The economics of healthcare are complex, and hence the problem. Critics of the current system, myself included, contend that we pay too much and get too little. That’s true. Small proposals (some have passed, some haven’t) can go a long way to alleviate costs of medical care: HSAs, taxing employer-sponsored health ins above a certain amount, tort reform, etc.

Economics is tricky, and healthcare economics is no different. Proposals meant to achieve one objective have vast, unintended consequences not foreseen even by experts, much less by our clowns in congress. Obama should tread carefully. For while government can “guarantee” coverage and even provide funds, he can’t guarantee that the resultant level of care is better than alternatives, or even than our current system.

UPDATE 6-23: David Brooks (the token conservative of the NY Times) doesn’t like proposed “healthcare reform” either.

the swine flu in perspective

Wednesday, May 6th, 2009

Here’s a great blog entry on Freakonomics that puts the swine flu in perspective.

Swine flu isn’t much more dangerous than seasonal flu, it just struck a particularly vulnerable population.

The “vulnerable population”—living in squalor in Mexico City—sounds similar to the squalor contemporaneous with the 1918 pandemic.

UPDATE:

FP lists 5 disease outbreaks that are worse than the swine flu. Maybe people will start panicking over cholera and HIV now.

potential flu pandemic

Saturday, April 25th, 2009

The flu strain in Mexico could lead to a flu pandemic.

What to do? International cooperation and trans-national disease control mechanisms are helpful.

brain decline begins in late-20s (darn it!)

Wednesday, March 18th, 2009

Apparently I’m already over the hill, if the BBC Health web site is to be believed. Drat!

Flu economics

Sunday, December 7th, 2008

Fascinating reading on flu economics. Note that if you get the “real flu”–and not a cold that you mistake for a flu–it will put you out of commission for about two weeks, in near-constant pain.

But Doyle says these health risks don’t motivate students enough to get a flu shot. So he makes a more economic argument.

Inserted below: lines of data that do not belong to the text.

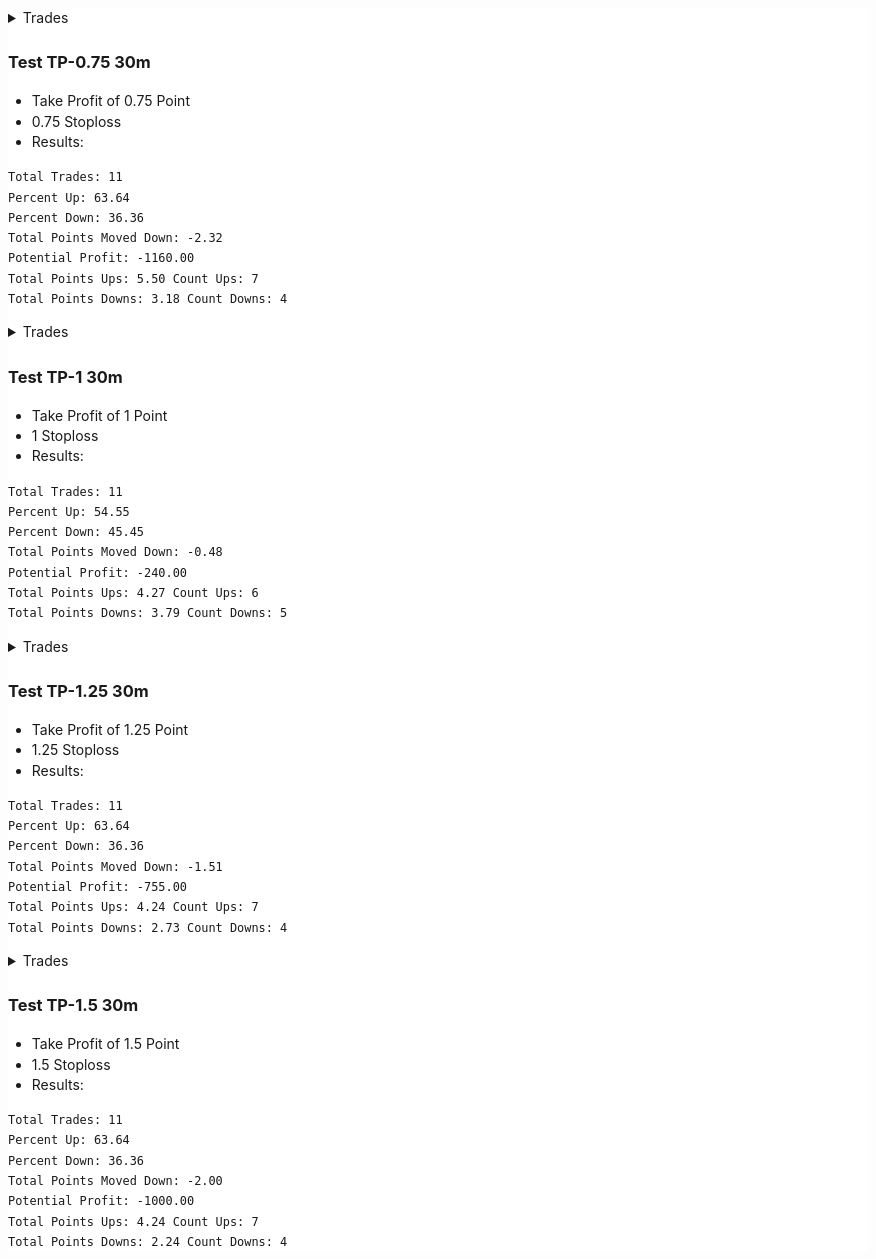 <details><summary>Trades</summary></details>

### Test TP-0.75 30m
* Take Profit of 0.75 Point
* 0.75 Stoploss
* Results:
```
Total Trades: 11
Percent Up: 63.64
Percent Down: 36.36
Total Points Moved Down: -2.32
Potential Profit: -1160.00
Total Points Ups: 5.50 Count Ups: 7
Total Points Downs: 3.18 Count Downs: 4
```

<details><summary>Trades</summary></details>

### Test TP-1 30m
* Take Profit of 1 Point
* 1 Stoploss
* Results:
```
Total Trades: 11
Percent Up: 54.55
Percent Down: 45.45
Total Points Moved Down: -0.48
Potential Profit: -240.00
Total Points Ups: 4.27 Count Ups: 6
Total Points Downs: 3.79 Count Downs: 5
```

<details><summary>Trades</summary></details>

### Test TP-1.25 30m
* Take Profit of 1.25 Point
* 1.25 Stoploss
* Results:
```
Total Trades: 11
Percent Up: 63.64
Percent Down: 36.36
Total Points Moved Down: -1.51
Potential Profit: -755.00
Total Points Ups: 4.24 Count Ups: 7
Total Points Downs: 2.73 Count Downs: 4
```

<details><summary>Trades</summary></details>

### Test TP-1.5 30m
* Take Profit of 1.5 Point
* 1.5 Stoploss
* Results:
```
Total Trades: 11
Percent Up: 63.64
Percent Down: 36.36
Total Points Moved Down: -2.00
Potential Profit: -1000.00
Total Points Ups: 4.24 Count Ups: 7
Total Points Downs: 2.24 Count Downs: 4
```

“Colleges now are typically between $15,000 and $25,000 a semester,” Doyle says. “If someone is sick for two weeks, you can gut the core of your semester. You can have to redo or dump your courses for that time period — and lose $25,000.”

But there is a cheap insurance policy against such a devastating loss: a $20 flu shot. Some colleges and universities offer them for free.

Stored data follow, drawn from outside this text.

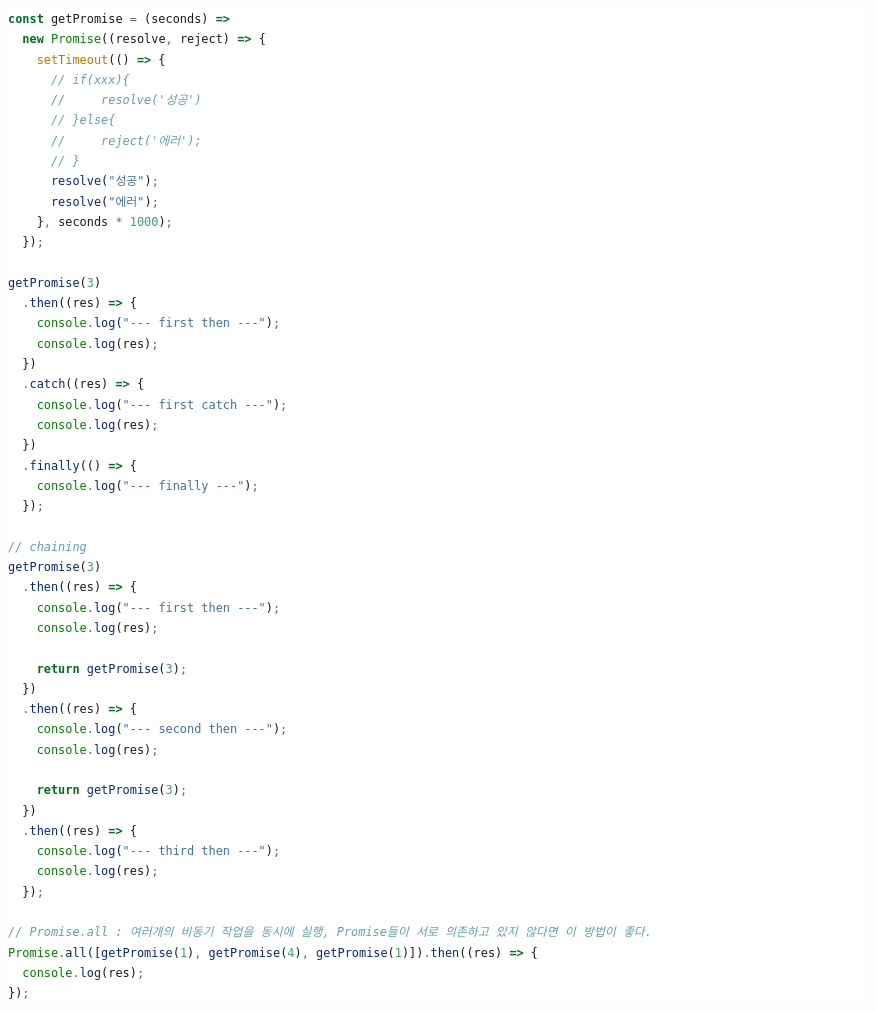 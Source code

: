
 ```js
const getPromise = (seconds) =>
  new Promise((resolve, reject) => {
    setTimeout(() => {
      // if(xxx){
      //     resolve('성공')
      // }else{
      //     reject('에러');
      // }
      resolve("성공");
      resolve("에러");
    }, seconds * 1000);
  });

getPromise(3)
  .then((res) => {
    console.log("--- first then ---");
    console.log(res);
  })
  .catch((res) => {
    console.log("--- first catch ---");
    console.log(res);
  })
  .finally(() => {
    console.log("--- finally ---");
  });

// chaining
getPromise(3)
  .then((res) => {
    console.log("--- first then ---");
    console.log(res);

    return getPromise(3);
  })
  .then((res) => {
    console.log("--- second then ---");
    console.log(res);

    return getPromise(3);
  })
  .then((res) => {
    console.log("--- third then ---");
    console.log(res);
  });

// Promise.all : 여러개의 비동기 작업을 동시에 실행, Promise들이 서로 의존하고 있지 않다면 이 방법이 좋다.
Promise.all([getPromise(1), getPromise(4), getPromise(1)]).then((res) => {
  console.log(res);
});
```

Anything to motivate students, I suppose (btw, I found that article via a Freakonomics post).

I think I got my flu vaccine once–or maybe twice at the most–in college. College keeps one very, very busy, so colleges can offer the vaccine during “down” periods to boost participation. Now, about 6 years out of college, I get the flu shot every year (and no, I’ve never gotten the flu from the flu shot).

I’ve heard that if you skip the flu shot one year and then get the flu, it will be less severe provided that you tended to get flu shots in the past. I don’t have any references for that though.

ADA – doing their part to increase dental care costs

Thursday, July 10th, 2008

Check it out. Per the article, the ADA is doing its part to make dental costs unobtainable for a portion of the population and more expensive for the rest of us. Teaser intro:

Q: What are the eligibility requirements to legally receive dental care from a therapist with a two-year degree?

A: Native American ancestry.

Some Alaskan native American tribes broke the rules for the sake of obtaining affordable dental care. It’s legal, per the courts, but the ADA doesn’t like it, since the “cheap dental labor” is bad for them.

This is analogous (but not identical) to the high price of healthcare in the US. Although the devil’s in the details, and more than one factor contributes to the price, my argument is that old fashioned protectionism raises the price substantially, primarily by constricting supply (i.e., limit the number of med graduates, making each one more valuable).

Classic state-supported protectionism, benefiting the few at the expense of the many.

“Fidgeting” gene may reduce likelihood of obesity

Wednesday, June 6th, 2007

From BBC Health:

If you are there is a chance fidgeting may be in your genes – and the good news is that you are less likely to be fat, according to the new research.

 Good news for me, since I’m a fidgeter.